Task instructions: Your task is to gather the lines below that hold the string "texttt".

<<<<

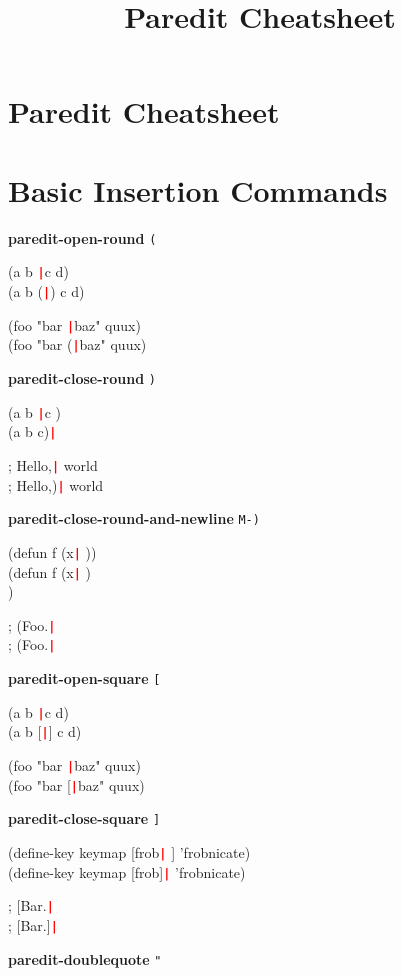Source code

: \documentclass[10pt,landscape,a4paper]{article}
\title{Paredit Cheatsheet}
\begin{document}
  \newcommand{\cursor}{\texttt{\textcolor{red}{\textbf{|}}}}

  \begin{multicols}{4}

    \section*{\Large{Paredit Cheatsheet}}

    \section*{\large{Basic Insertion Commands}}

\textbf{paredit-open-round} \texttt{(}

{\ttfamily
(a b \cursor c d)\\
(a b (\cursor) c d)

(foo "bar \cursor baz" quux)\\
(foo "bar (\cursor baz" quux)
}

\textbf{paredit-close-round} \texttt{)}

{\ttfamily
(a b \cursor c \space\space)\\
(a b c)\cursor

; Hello,\cursor{} world\\
; Hello,)\cursor{} world
}

\textbf{paredit-close-round-and-newline} \texttt{M-)}

{\ttfamily
(defun f (x\cursor{} \space))\\
(defun f (x\cursor{} \space)\\
)

; (Foo.\cursor\\
; (Foo.\cursor
}

\textbf{paredit-open-square} \texttt{[}

{\ttfamily
(a b \cursor c d)\\
(a b [\cursor] c d)

(foo "bar \cursor baz" quux)\\
(foo "bar [\cursor baz" quux)
}

\textbf{paredit-close-square} \texttt{]}

{\ttfamily
(define-key keymap [frob\cursor{} \space] 'frobnicate)\\
(define-key keymap [frob]\cursor{} 'frobnicate)

; [Bar.\cursor\\
; [Bar.]\cursor
}

\textbf{paredit-doublequote} \texttt{"}


\end{multicols}
\end{document}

>>>>

Result of the exercise:
  \newcommand{\cursor}{\texttt{\textcolor{red}{\textbf{|}}}}
\textbf{paredit-open-round} \texttt{(}
\textbf{paredit-close-round} \texttt{)}
\textbf{paredit-close-round-and-newline} \texttt{M-)}
\textbf{paredit-open-square} \texttt{[}
\textbf{paredit-close-square} \texttt{]}
\textbf{paredit-doublequote} \texttt{"}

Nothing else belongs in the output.